Morning Briefings, and Preparations by MGS Towards, Statements and Contributions

UNEP encourages self-organization by all major groups, which has been effectively undertaken by some of the major groups; constituencies and networks that have been keeping in touch and are meeting intersessionally. This opportunity should be uptaken also by newly accredited or registered MGS. Other opportunities for engagement include:

  • webinars/ online meetings by major groups constituencies or relevant networks
  • one day Civil Society meeting/ Forum prior to OEWG 1 and OEWG 2 for Civil Society actors to connect prior to the actual session
  • daily morning briefings in dedicated room with rotating chairman ship during OEWGs
  • coordination of statements and briefings

Seating Arrangements 

Statements and submissions by MGS to the OEWG Process

  • Oral statements made in plenary by MGS are uploaded in writing on the OEWG website
  •  Consideration of the potential option of written submission by MGS to engage prior to the OEWG 2 session- depending on interest by Civil Society and the decisions by the Secretariat
  • MGS representatives will be invited to also sit and contribute in relevant contact groups during the OEWG session, depending the chair’s direction on the number of participants and speakers as well as the seating capacity in the relevant rooms of the contact groups.

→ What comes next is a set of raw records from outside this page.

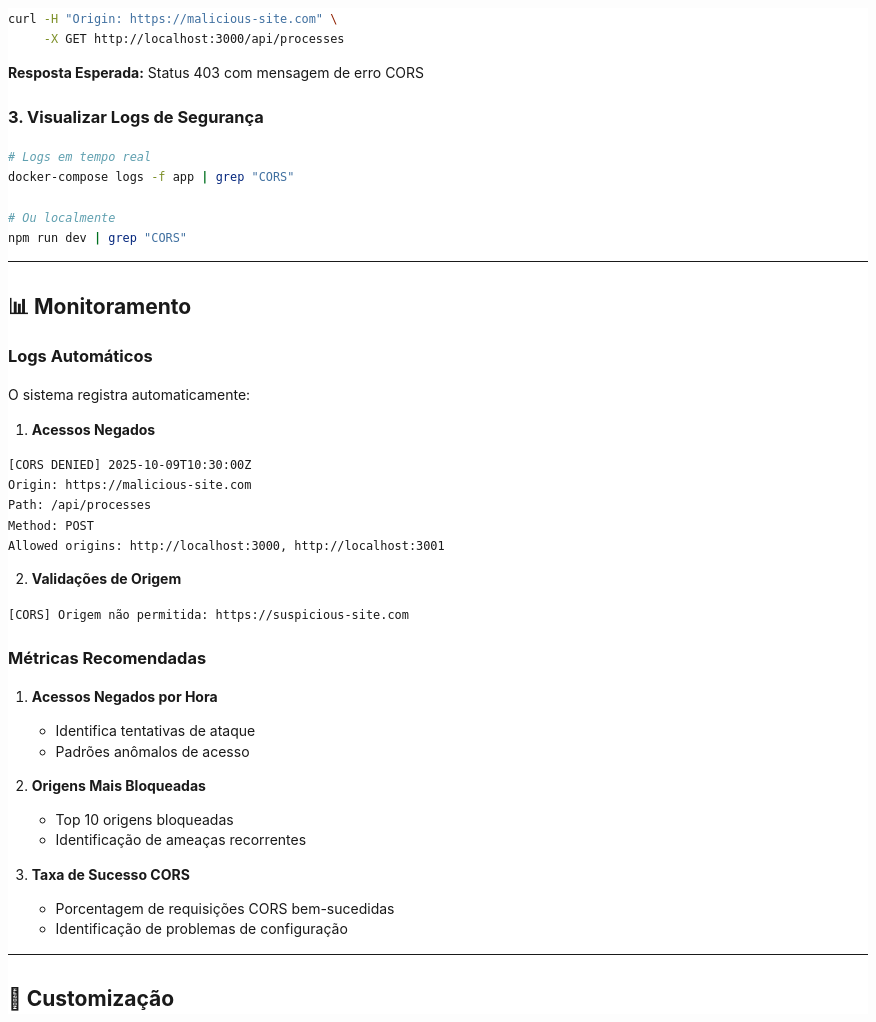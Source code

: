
 ```bash
curl -H "Origin: https://malicious-site.com" \
     -X GET http://localhost:3000/api/processes
```

**Resposta Esperada:** Status 403 com mensagem de erro CORS

### 3. Visualizar Logs de Segurança

```bash
# Logs em tempo real
docker-compose logs -f app | grep "CORS"

# Ou localmente
npm run dev | grep "CORS"
```

---

## 📊 Monitoramento

### Logs Automáticos

O sistema registra automaticamente:

1. **Acessos Negados**
```
[CORS DENIED] 2025-10-09T10:30:00Z
Origin: https://malicious-site.com
Path: /api/processes
Method: POST
Allowed origins: http://localhost:3000, http://localhost:3001
```

2. **Validações de Origem**
```
[CORS] Origem não permitida: https://suspicious-site.com
```

### Métricas Recomendadas

1. **Acessos Negados por Hora**
   - Identifica tentativas de ataque
   - Padrões anômalos de acesso

2. **Origens Mais Bloqueadas**
   - Top 10 origens bloqueadas
   - Identificação de ameaças recorrentes

3. **Taxa de Sucesso CORS**
   - Porcentagem de requisições CORS bem-sucedidas
   - Identificação de problemas de configuração

---

## 🔄 Customização
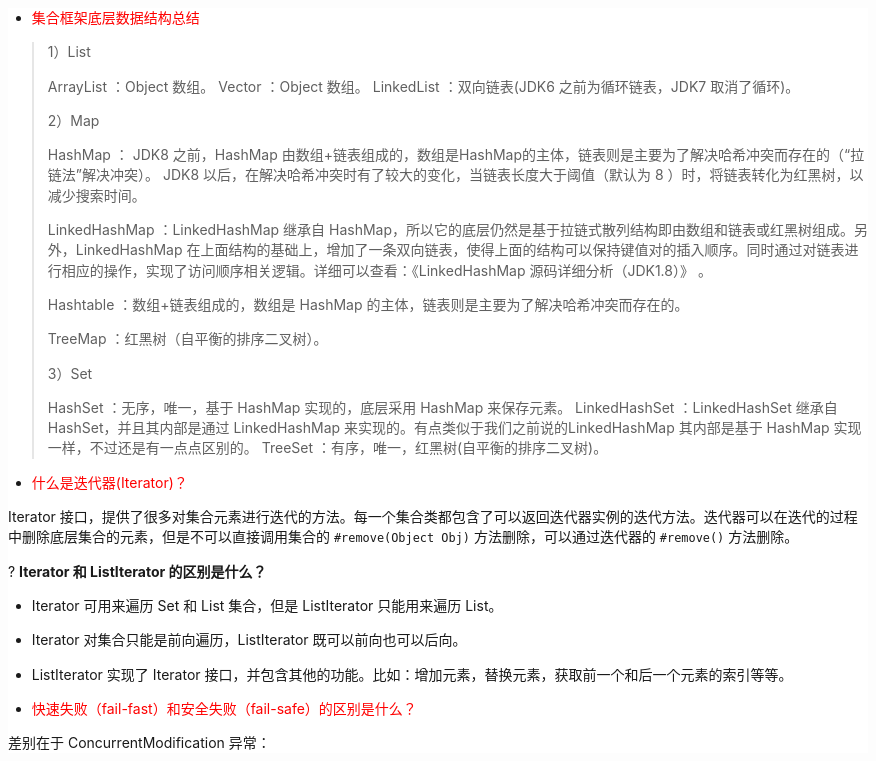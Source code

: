 




- <font color=red>集合框架底层数据结构总结</font>



> 1）List
>
> ArrayList ：Object 数组。 
> Vector ：Object 数组。 
>  LinkedList ：双向链表(JDK6 之前为循环链表，JDK7 取消了循环)。
>
> 
>
> 2）Map
>
> HashMap ：
> JDK8 之前，HashMap 由数组+链表组成的，数组是HashMap的主体，链表则是主要为了解决哈希冲突而存在的（“拉链法”解决冲突）。
> JDK8 以后，在解决哈希冲突时有了较大的变化，当链表长度大于阈值（默认为 8 ）时，将链表转化为红黑树，以减少搜索时间。
>
> LinkedHashMap ：LinkedHashMap 继承自 HashMap，所以它的底层仍然是基于拉链式散列结构即由数组和链表或红黑树组成。另外，LinkedHashMap 在上面结构的基础上，增加了一条双向链表，使得上面的结构可以保持键值对的插入顺序。同时通过对链表进行相应的操作，实现了访问顺序相关逻辑。详细可以查看：《LinkedHashMap 源码详细分析（JDK1.8）》 。
>
> Hashtable ：数组+链表组成的，数组是 HashMap 的主体，链表则是主要为了解决哈希冲突而存在的。
>
> TreeMap ：红黑树（自平衡的排序二叉树）。
>
> 
>
> 3）Set
>
> HashSet ：无序，唯一，基于 HashMap 实现的，底层采用 HashMap 来保存元素。
> LinkedHashSet ：LinkedHashSet 继承自 HashSet，并且其内部是通过 LinkedHashMap 来实现的。有点类似于我们之前说的LinkedHashMap 其内部是基于 HashMap 实现一样，不过还是有一点点区别的。
> TreeSet ：有序，唯一，红黑树(自平衡的排序二叉树)。





- <font color=red>什么是迭代器(Iterator)？</font>

Iterator 接口，提供了很多对集合元素进行迭代的方法。每一个集合类都包含了可以返回迭代器实例的迭代方法。迭代器可以在迭代的过程中删除底层集合的元素，但是不可以直接调用集合的 `#remove(Object Obj)` 方法删除，可以通过迭代器的 `#remove()` 方法删除。

? **Iterator 和 ListIterator 的区别是什么？**

- Iterator 可用来遍历 Set 和 List 集合，但是 ListIterator 只能用来遍历 List。
- Iterator 对集合只能是前向遍历，ListIterator 既可以前向也可以后向。
- ListIterator 实现了 Iterator 接口，并包含其他的功能。比如：增加元素，替换元素，获取前一个和后一个元素的索引等等。





-  <font color=red>快速失败（fail-fast）和安全失败（fail-safe）的区别是什么？</font>

差别在于 ConcurrentModification 异常：
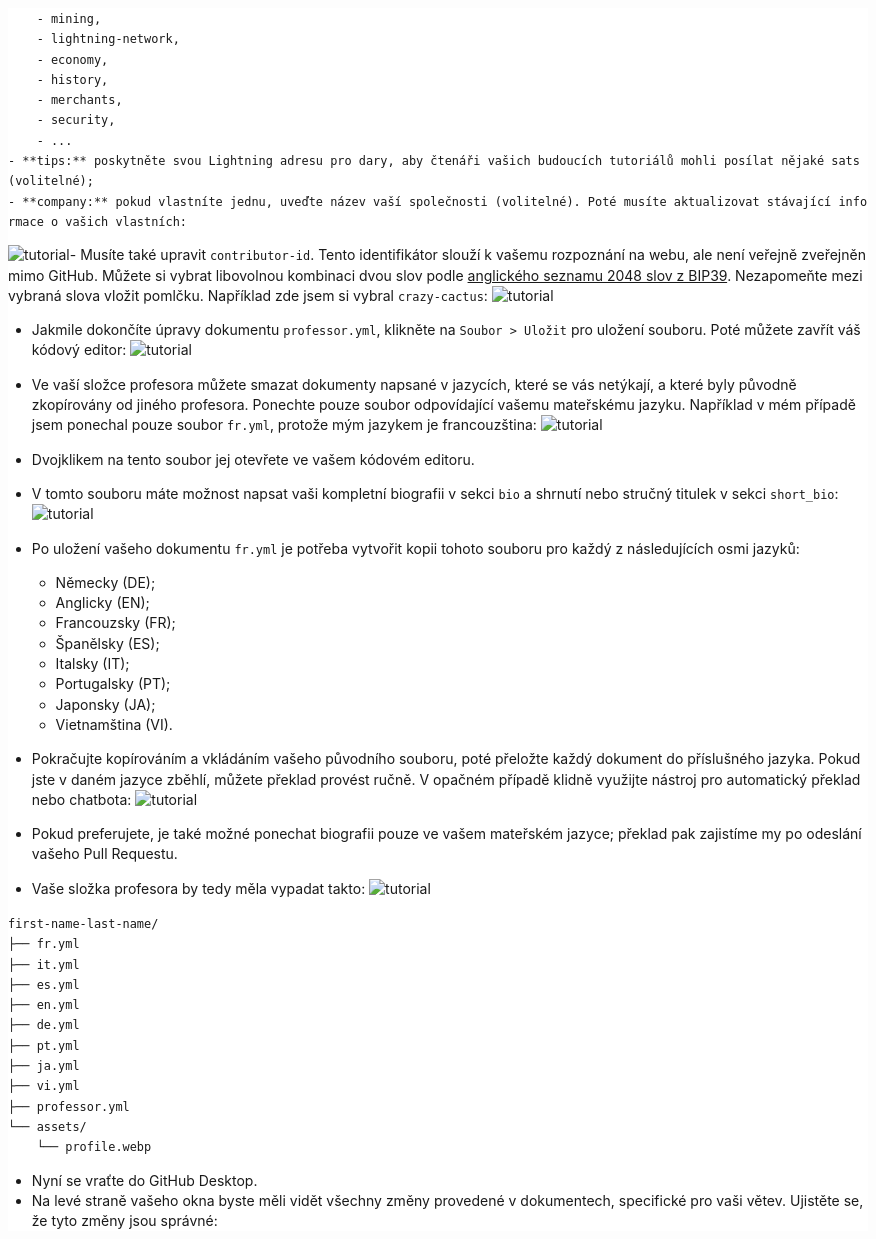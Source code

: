 	    - mining,
	    - lightning-network,
	    - economy,
	    - history,
	    - merchants,
	    - security,
	    - ...
	- **tips:** poskytněte svou Lightning adresu pro dary, aby čtenáři vašich budoucích tutoriálů mohli posílat nějaké sats (volitelné);
	- **company:** pokud vlastníte jednu, uveďte název vaší společnosti (volitelné). Poté musíte aktualizovat stávající informace o vašich vlastních:
![tutorial](assets/17.webp)- Musíte také upravit `contributor-id`. Tento identifikátor slouží k vašemu rozpoznání na webu, ale není veřejně zveřejněn mimo GitHub. Můžete si vybrat libovolnou kombinaci dvou slov podle [anglického seznamu 2048 slov z BIP39](https://github.com/bitcoin/bips/blob/master/bip-0039/english.txt). Nezapomeňte mezi vybraná slova vložit pomlčku. Například zde jsem si vybral `crazy-cactus`:
![tutorial](assets/18.webp)
- Jakmile dokončíte úpravy dokumentu `professor.yml`, klikněte na `Soubor > Uložit` pro uložení souboru. Poté můžete zavřít váš kódový editor:
![tutorial](assets/19.webp)
- Ve vaší složce profesora můžete smazat dokumenty napsané v jazycích, které se vás netýkají, a které byly původně zkopírovány od jiného profesora. Ponechte pouze soubor odpovídající vašemu mateřskému jazyku. Například v mém případě jsem ponechal pouze soubor `fr.yml`, protože mým jazykem je francouzština: ![tutorial](assets/20.webp)
- Dvojklikem na tento soubor jej otevřete ve vašem kódovém editoru.

- V tomto souboru máte možnost napsat vaši kompletní biografii v sekci `bio` a shrnutí nebo stručný titulek v sekci `short_bio`:
![tutorial](assets/21.webp)
- Po uložení vašeho dokumentu `fr.yml` je potřeba vytvořit kopii tohoto souboru pro každý z následujících osmi jazyků:
    - Německy (DE);
    - Anglicky (EN);
    - Francouzsky (FR);
    - Španělsky (ES);
    - Italsky (IT);
    - Portugalsky (PT);
    - Japonsky (JA);
    - Vietnamština (VI).

- Pokračujte kopírováním a vkládáním vašeho původního souboru, poté přeložte každý dokument do příslušného jazyka. Pokud jste v daném jazyce zběhlí, můžete překlad provést ručně. V opačném případě klidně využijte nástroj pro automatický překlad nebo chatbota:
![tutorial](assets/22.webp)
- Pokud preferujete, je také možné ponechat biografii pouze ve vašem mateřském jazyce; překlad pak zajistíme my po odeslání vašeho Pull Requestu.

- Vaše složka profesora by tedy měla vypadat takto:
![tutorial](assets/23.webp)
```plaintext
first-name-last-name/
├── fr.yml
├── it.yml
├── es.yml
├── en.yml
├── de.yml
├── pt.yml
├── ja.yml
├── vi.yml
├── professor.yml
└── assets/
    └── profile.webp
```
- Nyní se vraťte do GitHub Desktop.
- Na levé straně vašeho okna byste měli vidět všechny změny provedené v dokumentech, specifické pro vaši větev. Ujistěte se, že tyto změny jsou správné: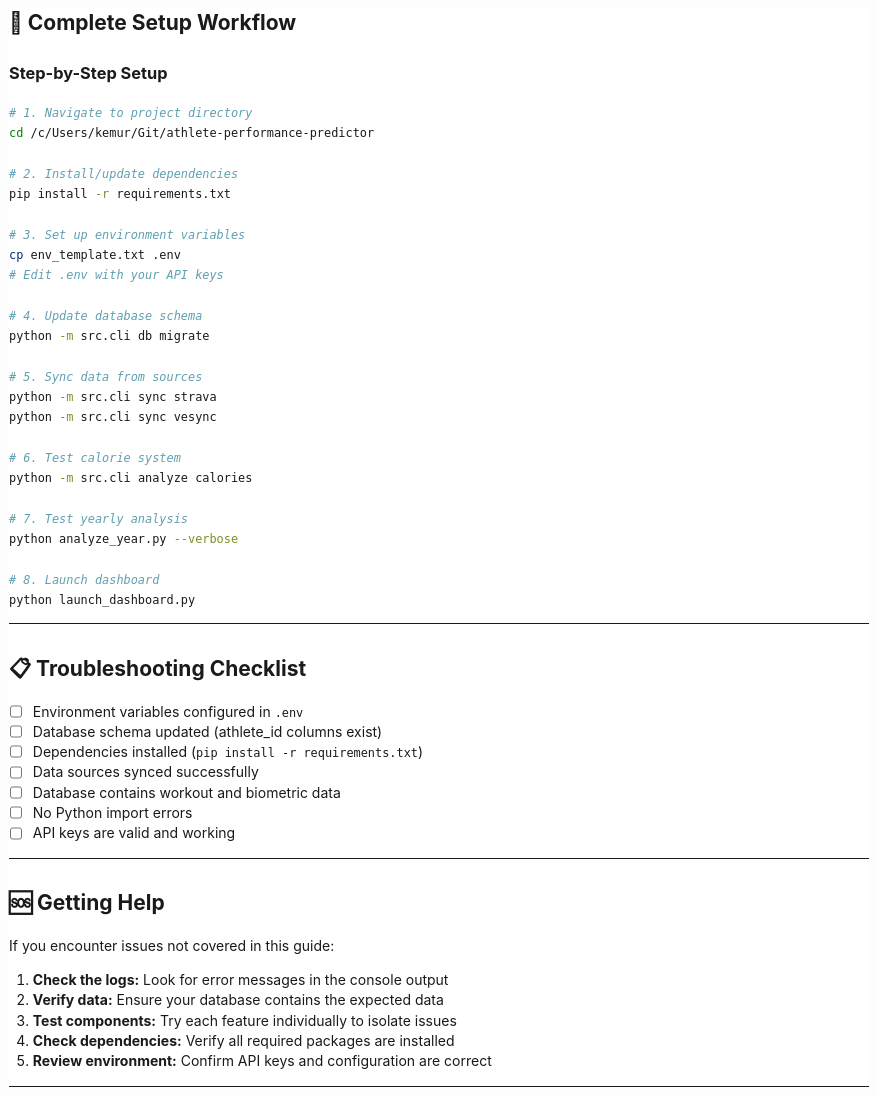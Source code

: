 
## 🔧 **Complete Setup Workflow**

### Step-by-Step Setup
```bash
# 1. Navigate to project directory
cd /c/Users/kemur/Git/athlete-performance-predictor

# 2. Install/update dependencies
pip install -r requirements.txt

# 3. Set up environment variables
cp env_template.txt .env
# Edit .env with your API keys

# 4. Update database schema
python -m src.cli db migrate

# 5. Sync data from sources
python -m src.cli sync strava
python -m src.cli sync vesync

# 6. Test calorie system
python -m src.cli analyze calories

# 7. Test yearly analysis
python analyze_year.py --verbose

# 8. Launch dashboard
python launch_dashboard.py
```

---

## 📋 **Troubleshooting Checklist**

- [ ] Environment variables configured in `.env`
- [ ] Database schema updated (athlete_id columns exist)
- [ ] Dependencies installed (`pip install -r requirements.txt`)
- [ ] Data sources synced successfully
- [ ] Database contains workout and biometric data
- [ ] No Python import errors
- [ ] API keys are valid and working

---

## 🆘 **Getting Help**

If you encounter issues not covered in this guide:

1. **Check the logs:** Look for error messages in the console output
2. **Verify data:** Ensure your database contains the expected data
3. **Test components:** Try each feature individually to isolate issues
4. **Check dependencies:** Verify all required packages are installed
5. **Review environment:** Confirm API keys and configuration are correct

---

OEWG 1 and OWEG 2 Major Groups and Stakeholders’ Engagement

Mohamed ABDELRAOUF | Co-Chair, Science and Technology Major Group to UNEP

  • Ahead of OWEG 1.2 in Bangkok in January 2023, the major groups and stakeholders to UNEP and other related MEAs and other independent groups held an international major groups and stakeholder consultation day. This hybrid meeting discussed major groups’ engagement, whether accredited or not accredited; prepared statements, interventions and organized seating and communications. Preparations for this days started a few weeks before OEWG 1, and benefitted from the work of a small committee and UNEP’s Civil Society unit.
  • The day resulted in the fruitful engagement of a large number of major groups and stakeholders from almost all nine major groups and from other MEAs and international organizations. Topic discussed included internal organization, engagement, statements, as well as topics on the table at the time such as the scope and functions of the SPP and how major groups can be involved.
  • This preliminary idea collection occasion also discussed priorities and best engagement modalities and resulted in a number of general agreements of what will be done during the open-ended working group 1.2, including the different preliminary statements. Thanks to this coordination effort we secured seats and favored good participation in one of the deep dive sessions, and ensured a bilateral meeting with UNEP’s chief scientist and head of the economy division.
  • As co-chair of the  Science and Technology major group and of the nine major groups of UNEP, we will continue to follow the strategy of engaging accredited and unaccredited bodies.  Having a unit specifically for science gathered a lot of interest from various scientists and scientific organizations attending the meeting and also independent scientists during the meeting. We provided them with a lot of space to present some joint statements.
  • During OEWG2  we need to go one step further, following the example of what is being done for the Plastics Treaty Intergovernmental Negotiating Group: established an interest group from different accredited universities, major groups, and non-accredited international ones, independent ones so that everyone interested in the topic can join this group.  In the next few weeks, we will establish another one for OEWG-2 and 3 where we can coordinate accredited measure groups, and scientific ones to have one communication exchange of ideas and have a joint statement as much as possible.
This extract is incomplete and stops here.